Exercise goal »
Set down each record exactly. Omit the pictures.

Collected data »
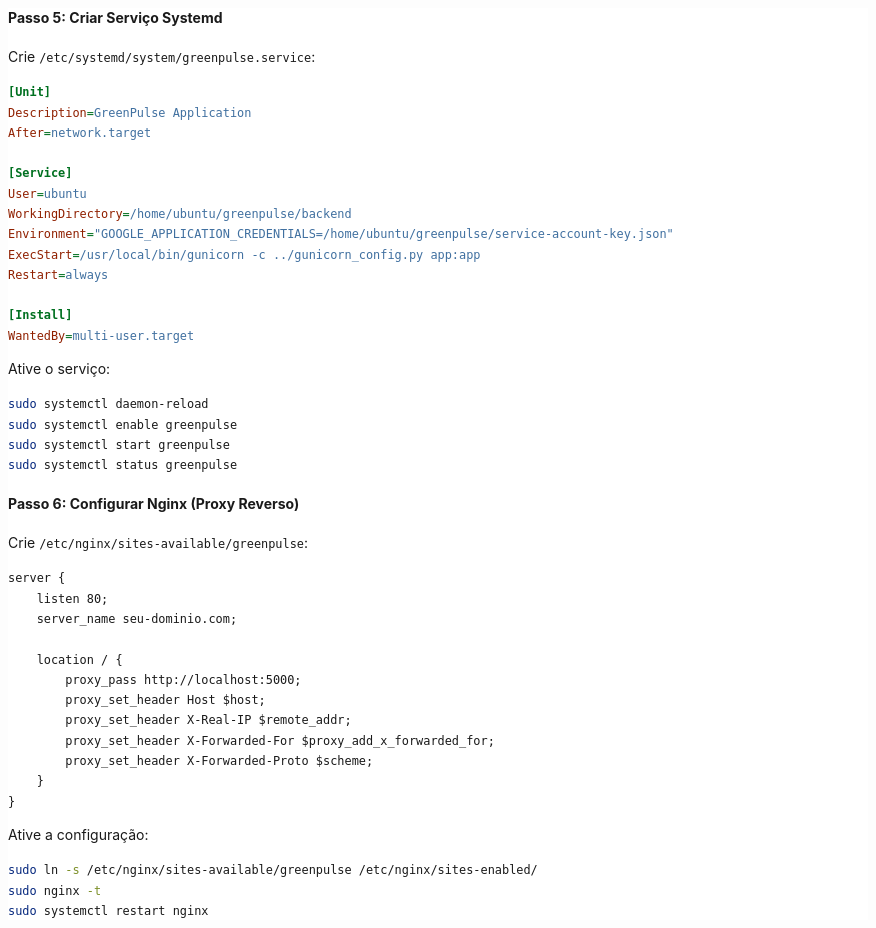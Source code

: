 #### Passo 5: Criar Serviço Systemd

Crie `/etc/systemd/system/greenpulse.service`:

```ini
[Unit]
Description=GreenPulse Application
After=network.target

[Service]
User=ubuntu
WorkingDirectory=/home/ubuntu/greenpulse/backend
Environment="GOOGLE_APPLICATION_CREDENTIALS=/home/ubuntu/greenpulse/service-account-key.json"
ExecStart=/usr/local/bin/gunicorn -c ../gunicorn_config.py app:app
Restart=always

[Install]
WantedBy=multi-user.target
```

Ative o serviço:

```bash
sudo systemctl daemon-reload
sudo systemctl enable greenpulse
sudo systemctl start greenpulse
sudo systemctl status greenpulse
```

#### Passo 6: Configurar Nginx (Proxy Reverso)

Crie `/etc/nginx/sites-available/greenpulse`:

```nginx
server {
    listen 80;
    server_name seu-dominio.com;

    location / {
        proxy_pass http://localhost:5000;
        proxy_set_header Host $host;
        proxy_set_header X-Real-IP $remote_addr;
        proxy_set_header X-Forwarded-For $proxy_add_x_forwarded_for;
        proxy_set_header X-Forwarded-Proto $scheme;
    }
}
```

Ative a configuração:

```bash
sudo ln -s /etc/nginx/sites-available/greenpulse /etc/nginx/sites-enabled/
sudo nginx -t
sudo systemctl restart nginx
```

The answer »
Source code

: #### Passo 5: Criar Serviço Systemd

Crie `/etc/systemd/system/greenpulse.service`:

```ini
[Unit]
Description=GreenPulse Application
After=network.target

[Service]
User=ubuntu
WorkingDirectory=/home/ubuntu/greenpulse/backend
Environment="GOOGLE_APPLICATION_CREDENTIALS=/home/ubuntu/greenpulse/service-account-key.json"
ExecStart=/usr/local/bin/gunicorn -c ../gunicorn_config.py app:app
Restart=always

[Install]
WantedBy=multi-user.target
```

Ative o serviço:

```bash
sudo systemctl daemon-reload
sudo systemctl enable greenpulse
sudo systemctl start greenpulse
sudo systemctl status greenpulse
```

#### Passo 6: Configurar Nginx (Proxy Reverso)

Crie `/etc/nginx/sites-available/greenpulse`:

```nginx
server {
    listen 80;
    server_name seu-dominio.com;

    location / {
        proxy_pass http://localhost:5000;
        proxy_set_header Host $host;
        proxy_set_header X-Real-IP $remote_addr;
        proxy_set_header X-Forwarded-For $proxy_add_x_forwarded_for;
        proxy_set_header X-Forwarded-Proto $scheme;
    }
}
```

Ative a configuração:

```bash
sudo ln -s /etc/nginx/sites-available/greenpulse /etc/nginx/sites-enabled/
sudo nginx -t
sudo systemctl restart nginx
```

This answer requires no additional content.